In 587 AD, the monk John Moschus set out from the great desert monastery of St Theodosius, overlooking Bethlehem, on a 40-year journey that would take him across the Eastern Byzantine world. His route passed through the spectacular, semi-arid expanse of Cappadocia, in what is now Anatolia in central Turkey, where he stayed with monks and ascetics living in caves and hermitages carved into a fantastical landscape of fairy chimneys and lunar valleys. Moschus later collected his tales of these desert fathers in a book that came to be known as The Spiritual Meadow, which he dedicated to his pupil and travelling companion: 'Think of this present work like this [...] since you will find in it the virtues of the holy men who have enlightened our time [...] Out of these flowers I have picked the most beautiful, and woven a corona for you out of this imperishable and everlasting meadow.'

I don't know whether curator Fulya Erdemci had Moschus's meadow of wisdom at the back of her mind when she titled the visual arts strand of the second edition of Cappadox festival 'Let Us Cultivate Our Garden'. Taken from Voltaire's Candide (1759), the quotation acted as a guiding principle for this four-day event, which brought together visual arts, music, food, nature walks and pranayama breathing as an experiment in alternative tourism in a region where dawn hot air balloon flights, which fill the pink morning sky like so many baubles, only to disappear before most people wake, are a potent symbol of the transience of the general visitor experience. The culmination of many months of research, 'Let Us Cultivate Our Garden' proposed to draw out and on local knowledge, forging relationships with people in the area in order to open a conversation about what  might be cultivated in Cappadocia as it progresses from an agrarian society to a largely tourist-driven economy, and on whose terms. As Erdemci explained one night, there are only a handful of domestic residences remaining in Uchisar, the town in and around which the festival is staged; the rest have been converted into tourist accommodation or amenities.

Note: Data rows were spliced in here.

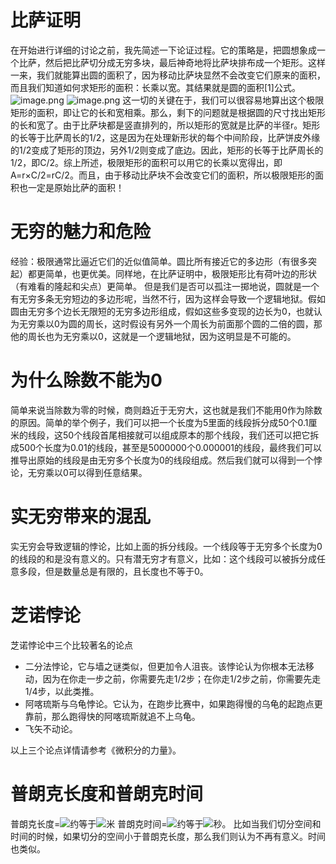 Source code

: # 比萨证明
在开始进行详细的讨论之前，我先简述一下论证过程。它的策略是，把圆想象成一个比萨，然后把比萨切分成无穷多块，最后神奇地将比萨块排布成一个矩形。这样一来，我们就能算出圆的面积了，因为移动比萨块显然不会改变它们原来的面积，而且我们知道如何求矩形的面积：长乘以宽。其结果就是圆的面积[1]公式。
![image.png](https://cdn.nlark.com/yuque/0/2022/png/12763837/1661783086513-6ca22f79-26f5-474d-b066-e9ce9f75c06e.png#averageHue=%23e8eaea&clientId=ue6e71797-a7fe-4&from=paste&height=434&id=u0f2bbb8a&originHeight=868&originWidth=1046&originalType=binary&ratio=1&rotation=0&showTitle=false&size=360400&status=done&style=none&taskId=u94235045-41ee-4c05-a5d7-86c0e5aaf9a&title=&width=523)
![image.png](https://cdn.nlark.com/yuque/0/2022/png/12763837/1661786935697-3022d7f2-9c3d-41f8-b29c-8c8f5ce6207c.png#averageHue=%23bcbdbc&clientId=ue6e71797-a7fe-4&from=paste&height=322&id=u32e86521&originHeight=644&originWidth=1468&originalType=binary&ratio=1&rotation=0&showTitle=false&size=689673&status=done&style=none&taskId=u61b31f4d-1791-40e1-8b75-2ede32519b9&title=&width=734)
这一切的关键在于，我们可以很容易地算出这个极限矩形的面积，即让它的长和宽相乘。那么，剩下的问题就是根据圆的尺寸找出矩形的长和宽了。由于比萨块都是竖直排列的，所以矩形的宽就是比萨的半径r。矩形的长等于比萨周长的1/2，这是因为在处理新形状的每个中间阶段，比萨饼皮外缘的1/2变成了矩形的顶边，另外1/2则变成了底边。因此，矩形的长等于比萨周长的1/2，即C/2。综上所述，极限矩形的面积可以用它的长乘以宽得出，即A=r×C/2=rC/2。而且，由于移动比萨块不会改变它们的面积，所以极限矩形的面积也一定是原始比萨的面积！
# 无穷的魅力和危险
经验：极限通常比逼近它们的近似值简单。圆比所有接近它的多边形（有很多突起）都更简单，也更优美。同样地，在比萨证明中，极限矩形比有荷叶边的形状（有难看的隆起和尖点）更简单。
但是我们是否可以孤注一掷地说，圆就是一个有无穷多条无穷短边的多边形呢，当然不行，因为这样会导致一个逻辑地狱。假如圆由无穷多个边长无限短的无穷多边形组成，假如这些多变现的边长为0，也就认为无穷乘以0为圆的周长，这时假设有另外一个周长为前面那个圆的二倍的圆，那他的周长也为无穷乘以0，这就是一个逻辑地狱，因为这明显是不可能的。
# 为什么除数不能为0
简单来说当除数为零的时候，商则趋近于无穷大，这也就是我们不能用0作为除数的原因。简单的举个例子，我们可以把一个长度为5里面的线段拆分成50个0.1厘米的线段，这50个线段首尾相接就可以组成原本的那个线段，我们还可以把它拆成500个长度为0.01的线段，甚至是5000000个0.000001的线段，最终我们可以推导出原始的线段是由无穷多个长度为0的线段组成。然后我们就可以得到一个悖论，无穷乘以0可以得到任意结果。
# 实无穷带来的混乱
实无穷会导致逻辑的悖论，比如上面的拆分线段。一个线段等于无穷多个长度为0的线段的和是没有意义的。只有潜无穷才有意义，比如：这个线段可以被拆分成任意多段，但是数量总是有限的，且长度也不等于0。
# 芝诺悖论
芝诺悖论中三个比较著名的论点

- 二分法悖论，它与墙之谜类似，但更加令人沮丧。该悖论认为你根本无法移动，因为在你走一步之前，你需要先走1/2步；在你走1/2步之前，你需要先走1/4步，以此类推。
- 阿喀琉斯与乌龟悖论。它认为，在跑步比赛中，如果跑得慢的乌龟的起跑点更靠前，那么跑得快的阿喀琉斯就追不上乌龟。
- 飞矢不动论。

以上三个论点详情请参考《微积分的力量》。
# 普朗克长度和普朗克时间
普朗克长度=![](https://cdn.nlark.com/yuque/__latex/3e3ed2a96bb8d9edf83e9e098df60667.svg#card=math&code=%E2%88%9A%28G%2Ah%2Fc%5E3%29&id=V6UCN)约等于![](https://cdn.nlark.com/yuque/__latex/1a954ab627d626a02839d8a3d82b3851.svg#card=math&code=10%5E-35&id=JCADF)米
普朗克时间=![](https://cdn.nlark.com/yuque/__latex/eb4d94e77dceb985b7c6ffd5f6e83d53.svg#card=math&code=%E2%88%9A%28G%2Ah%2Fc%5E3%29%2Fc&id=sEQ6Z)约等于![](https://cdn.nlark.com/yuque/__latex/9bb5d9627f01c103f013a4aae3122d3d.svg#card=math&code=10%5E-43&id=mpRmn)秒。
比如当我们切分空间和时间的时候，如果切分的空间小于普朗克长度，那么我们则认为不再有意义。时间也类似。



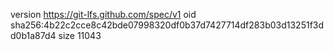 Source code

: version https://git-lfs.github.com/spec/v1
oid sha256:4b22c2cce8c42bde07998320df0b37d7427714df283b03d13251f3dd0b1a87d4
size 11043
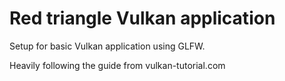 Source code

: # Red triangle Vulkan application

Setup for basic Vulkan application using GLFW.

Heavily following the guide from vulkan-tutorial.com
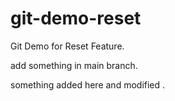 # git-demo-reset

Git Demo for Reset Feature.


add something in main branch.

something added here and modified .
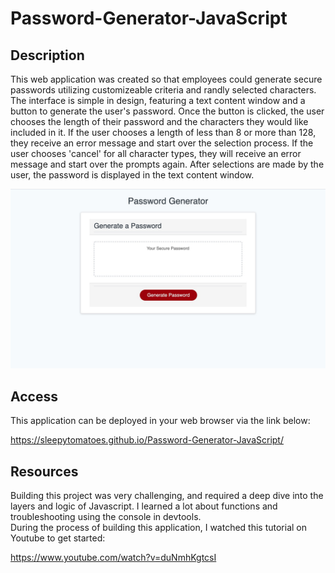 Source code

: # Password-Generator-JavaScript

## Description
This web application was created so that employees could generate secure passwords utilizing customizeable criteria and randly selected characters.  The interface is simple in design, featuring a text content window and a button to generate the user's password.  Once the button is clicked, the user chooses the length of their password and the characters they would like included in it.  If the user chooses a length of less than 8 or more than 128, they receive an error message and start over the selection process.  If the user chooses 'cancel' for all character types, they will receive an error message and start over the prompts again.  After selections are made by the user, the password is displayed in the text content window. 

![Password-Generator-screenshot](assets/images/E397B2B8-FC4C-464F-A5B8-F054D11E0118.jpeg)

## Access
This application can be deployed in your web browser via the link below:

https://sleepytomatoes.github.io/Password-Generator-JavaScript/

## Resources
Building this project was very challenging, and required a deep dive into the layers and logic of Javascript.  I learned a lot about functions and troubleshooting using the console in devtools.  
During the process of building this application, I watched this tutorial on Youtube to get started:

https://www.youtube.com/watch?v=duNmhKgtcsI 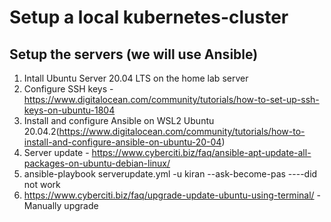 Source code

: # Setup a local kubernetes-cluster
## Setup the servers (we will use Ansible)
1) Intall Ubuntu Server 20.04 LTS on the home lab server
2) Configure SSH keys - https://www.digitalocean.com/community/tutorials/how-to-set-up-ssh-keys-on-ubuntu-1804
3) Install and configure Ansible on WSL2 Ubuntu 20.04.2(https://www.digitalocean.com/community/tutorials/how-to-install-and-configure-ansible-on-ubuntu-20-04)
4) Server update - https://www.cyberciti.biz/faq/ansible-apt-update-all-packages-on-ubuntu-debian-linux/
5)  ansible-playbook serverupdate.yml -u kiran --ask-become-pas  ----did not work
6)  https://www.cyberciti.biz/faq/upgrade-update-ubuntu-using-terminal/ - Manually upgrade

Sun Ra's Arkestra, performing as part of Cappadox, 2016. All images courtesy: Cappadox, Anatolia

It's a commendable aim if, in practice, it’s one riven with contradictions. Some of these are re-formulations of the same old questions asked of art festivals and biennials everywhere: How effective a platform is a contemporary art event attended by some 3–4,000 visitors for communicating regional social and economic issues? Who is the work for? (In the double sense of: Who is the audience, and whom does the work serve?) Others are specific to the scope and intentions of Cappadox: In order to make this festival profitable, as its organizers hope, it needs to be scaled up. How can this be done without threatening the 'garden' that Erdemci wishes to tend? And, in the case of the visual art strand, what kind of work can you possibly install in such a spectacular landscape? Can contemporary work stand alongside the region's cultural and spiritual histories without coming off as a comparative flash in the pan?

Cappadox was founded by Pozitif, one of Turkey's best known, most successful live music and entertainment companies, which has initiated numerous other genre-crossing music festivals across the country and runs venues such as Istanbul's Babylon and Volkswagen Arena. Music is central to the programme, and is also its strength. An eclectic line-up of international and Turkish musicians, weighted towards the experimental and encompassing electronica, ambient, folk and jazz (including Sun Ra's Arkestra, whose ‘afrofuturism’ was first brought to Turkey in the early 1990s by Pozitif founders Ahmet and Mehmet Uluğ and Cem Yegül) performed in some breathtakingly scenic locations. I doubt if anyone who followed blinking flashlights down a dusty path to hear cellist Rebecca Foon and harpist Şirin Pancaroğlu play under the full moon, illuminated and tiny in the tenebrous cradle of the Red Valley, came out unmoved. Their semi-improvisatory performance formed a kind of doubled call and response: to one another and to the surrounding landscape. 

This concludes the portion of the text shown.